Mr Rodrik continues: Now, which one of us really know what “fair trade” certification is really getting us when we consume a product with that label? The market-based principle animating the movement is based on the idea that consumers are willing to pay something extra for certain social goals they value. But clearly there is an opaqueness in what the transaction is really about. And who gets to decide what the “long list of rules” should be, if not the consumer herself?
Consider some of the requirements that the fair trade purchaser imposes. [A] Brazilian coffee farmer has to make sure that his children are enrolled in school. Wait a minute, the economist in you should say. Isn’t the farmer himself a better judge of how his extra income should be spent? Should these decisions be made by Starbucks instead?
(The Economist, 2007:1)
The examination by Rodrick of fair trade products, questions the public’s awareness of what fair trade actually entails and whom fair trade truly benefits. The fair trade debate is complex and only a surface level examination can be offered here. However, the issue of development as consumerism, brought forth by the fair trade debate, is worthy of a critical examination.

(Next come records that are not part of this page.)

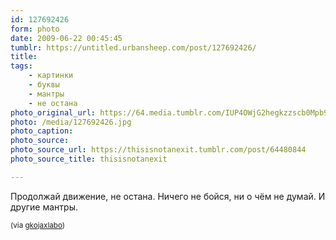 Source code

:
 ```yaml
---
id: 127692426
form: photo
date: 2009-06-22 00:45:45
tumblr: https://untitled.urbansheep.com/post/127692426/
title:
tags:
    - картинки
    - буквы
    - мантры
    - не остана
photo_original_url: https://64.media.tumblr.com/IUP4OWjG2hegkzzscb0Mpb9Ao1_640.jpg
photo: /media/127692426.jpg
photo_caption: 
photo_source:
photo_source_url: https://thisisnotanexit.tumblr.com/post/64480844
photo_source_title: thisisnotanexit

---
```


<p>Продолжай движение, не остана. Ничего не бойся, ни о чём не думай. И другие мантры.</p>

<p><small>(via <a href="http://gkojaxlabo.tumblr.com/post/127626144">gkojaxlabo</a>)</small></p>
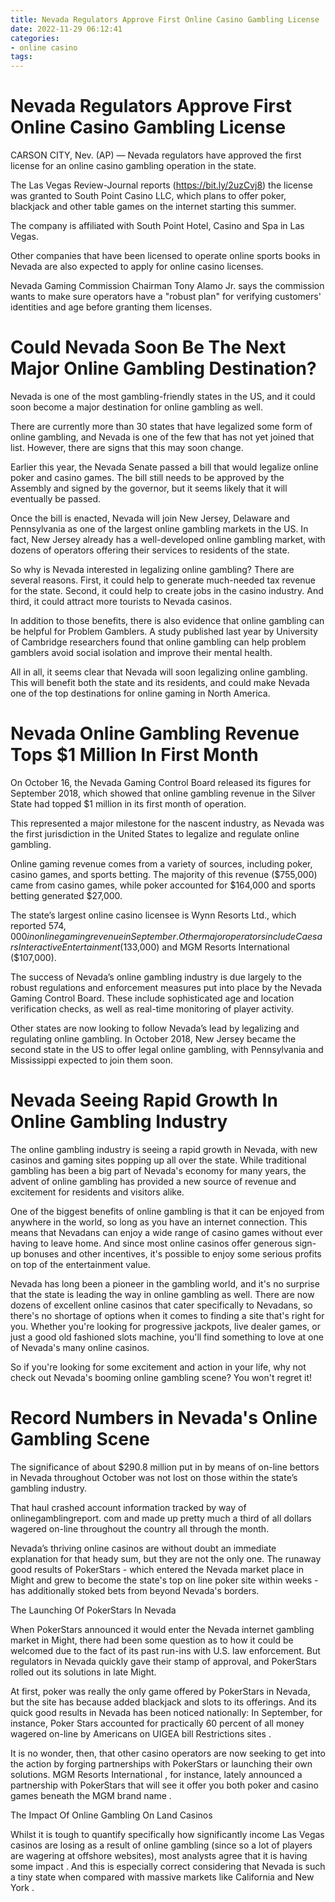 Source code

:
 ```yaml
---
title: Nevada Regulators Approve First Online Casino Gambling License 
date: 2022-11-29 06:12:41
categories:
- online casino
tags:
---
```



#  Nevada Regulators Approve First Online Casino Gambling License 

CARSON CITY, Nev. (AP) — Nevada regulators have approved the first license for an online casino gambling operation in the state.

The Las Vegas Review-Journal reports (https://bit.ly/2uzCvj8) the license was granted to South Point Casino LLC, which plans to offer poker, blackjack and other table games on the internet starting this summer.

The company is affiliated with South Point Hotel, Casino and Spa in Las Vegas.

Other companies that have been licensed to operate online sports books in Nevada are also expected to apply for online casino licenses.

Nevada Gaming Commission Chairman Tony Alamo Jr. says the commission wants to make sure operators have a "robust plan" for verifying customers' identities and age before granting them licenses.

#  Could Nevada Soon Be The Next Major Online Gambling Destination? 

Nevada is one of the most gambling-friendly states in the US, and it could soon become a major destination for online gambling as well.

There are currently more than 30 states that have legalized some form of online gambling, and Nevada is one of the few that has not yet joined that list. However, there are signs that this may soon change.

Earlier this year, the Nevada Senate passed a bill that would legalize online poker and casino games. The bill still needs to be approved by the Assembly and signed by the governor, but it seems likely that it will eventually be passed.

Once the bill is enacted, Nevada will join New Jersey, Delaware and Pennsylvania as one of the largest online gambling markets in the US. In fact, New Jersey already has a well-developed online gambling market, with dozens of operators offering their services to residents of the state.

So why is Nevada interested in legalizing online gambling? There are several reasons. First, it could help to generate much-needed tax revenue for the state. Second, it could help to create jobs in the casino industry. And third, it could attract more tourists to Nevada casinos.

In addition to those benefits, there is also evidence that online gambling can be helpful for Problem Gamblers. A study published last year by University of Cambridge researchers found that online gambling can help problem gamblers avoid social isolation and improve their mental health.

All in all, it seems clear that Nevada will soon legalizing online gambling. This will benefit both the state and its residents, and could make Nevada one of the top destinations for online gaming in North America.

#  Nevada Online Gambling Revenue Tops $1 Million In First Month 

On October 16, the Nevada Gaming Control Board released its figures for September 2018, which showed that online gambling revenue in the Silver State had topped $1 million in its first month of operation.

This represented a major milestone for the nascent industry, as Nevada was the first jurisdiction in the United States to legalize and regulate online gambling.

Online gaming revenue comes from a variety of sources, including poker, casino games, and sports betting. The majority of this revenue ($755,000) came from casino games, while poker accounted for $164,000 and sports betting generated $27,000.

The state’s largest online casino licensee is Wynn Resorts Ltd., which reported $574,000 in online gaming revenue in September. Other major operators include Caesars Interactive Entertainment ($133,000) and MGM Resorts International ($107,000).

The success of Nevada’s online gambling industry is due largely to the robust regulations and enforcement measures put into place by the Nevada Gaming Control Board. These include sophisticated age and location verification checks, as well as real-time monitoring of player activity.

Other states are now looking to follow Nevada’s lead by legalizing and regulating online gambling. In October 2018, New Jersey became the second state in the US to offer legal online gambling, with Pennsylvania and Mississippi expected to join them soon.

#  Nevada Seeing Rapid Growth In Online Gambling Industry 

The online gambling industry is seeing a rapid growth in Nevada, with new casinos and gaming sites popping up all over the state. While traditional gambling has been a big part of Nevada's economy for many years, the advent of online gambling has provided a new source of revenue and excitement for residents and visitors alike.

One of the biggest benefits of online gambling is that it can be enjoyed from anywhere in the world, so long as you have an internet connection. This means that Nevadans can enjoy a wide range of casino games without ever having to leave home. And since most online casinos offer generous sign-up bonuses and other incentives, it's possible to enjoy some serious profits on top of the entertainment value.

Nevada has long been a pioneer in the gambling world, and it's no surprise that the state is leading the way in online gambling as well. There are now dozens of excellent online casinos that cater specifically to Nevadans, so there's no shortage of options when it comes to finding a site that's right for you. Whether you're looking for progressive jackpots, live dealer games, or just a good old fashioned slots machine, you'll find something to love at one of Nevada's many online casinos.

So if you're looking for some excitement and action in your life, why not check out Nevada's booming online gambling scene? You won't regret it!

#  Record Numbers in Nevada's Online Gambling Scene

The significance of about $290.8 million put in by means of on-line bettors in Nevada throughout October was not lost on those within the state’s gambling industry.

That haul crashed account information tracked by way of onlinegamblingreport. com and made up pretty much a third of all dollars wagered on-line throughout the country all through the month.

Nevada’s thriving online casinos are without doubt an immediate explanation for that heady sum, but they are not the only one. The runaway good results of PokerStars - which entered the Nevada market place in Might and grew to become the state's top on line poker site within weeks - has additionally stoked bets from beyond Nevada's borders.

The Launching Of PokerStars In Nevada

When PokerStars announced it would enter the Nevada internet gambling market in Might, there had been some question as to how it could be welcomed due to the fact of its past run-ins with U.S. law enforcement. But regulators in Nevada quickly gave their stamp of approval, and PokerStars rolled out its solutions in late Might.

At first, poker was really the only game offered by PokerStars in Nevada, but the site has because added blackjack and slots to its offerings. And its quick good results in Nevada has been noticed nationally: In September, for instance, Poker Stars accounted for practically 60 percent of all money wagered on-line by Americans on UIGEA bill Restrictions sites .

It is no wonder, then, that other casino operators are now seeking to get into the action by forging partnerships with PokerStars or launching their own solutions. MGM Resorts International , for instance, lately announced a partnership with PokerStars that will see it offer you both poker and casino games beneath the MGM brand name .

The Impact Of Online Gambling On Land Casinos

Whilst it is tough to quantify specifically how significantly income Las Vegas casinos are losing as a result of online gambling (since so a lot of players are wagering at offshore websites), most analysts agree that it is having some impact . And this is especially correct considering that Nevada is such a tiny state when compared with massive markets like California and New York .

The idea that North Americans can purchase goods to improve the lives of poverty-stricken individuals in the ‘third world’ is one that dominates development discourse. Consumers can purchase a hotly brewed coffee and contribute to a farmer in Bolivia’s community, or buy a RED t-shirt and help eradicate AIDS in Africa, or sponsor a child in Bangladesh for one dollar a day and improve her/his life. This relationship between North American consumerism and development is problematic.
The basis of the problem with purchasing as development is the great disconnect consumers can have from the issues that are supposedly being addressed through their purchases. When one’s engagement with development ends the moment after a credit card has been returned, little understanding of the issues is gained. If North American consumers know nothing about the people, communities or nations they are supposedly helping, and only know that these products cost more than non-fair trade products, times of economic crisis can prove devastating. Unsurprisingly non-profit organizations were greatly impacted during the recent economic crisis (Waldie 2010:1).
Furthermore individuals that have little understanding of the complexities underlying poverty within the ‘third world’ may be ready to support any method touted as an eradication of poverty. Colonialism, the enforcement of harsh dictatorships and the implementation of devastating structural adjustment programs, were all ‘sold’ to Westerners as beneficial to the ‘third world’. Without an understanding of the history of the nations, peoples, and issues being addressed, North Americans may blindly throw monetary donations at causes that have the same negative implications.
What is necessary, rather than a conversation regarding how we can make fair trade more widespread, is an examination of the implications of fair trade. What message does fair trade disseminate regarding the ‘third world’ and understandings of development? What role does consumerism occupy in North Americans’ understanding of poverty eradication? More thought must be given to the forms in which development takes in the ‘first world’ beginning with this idea of development as consumerism.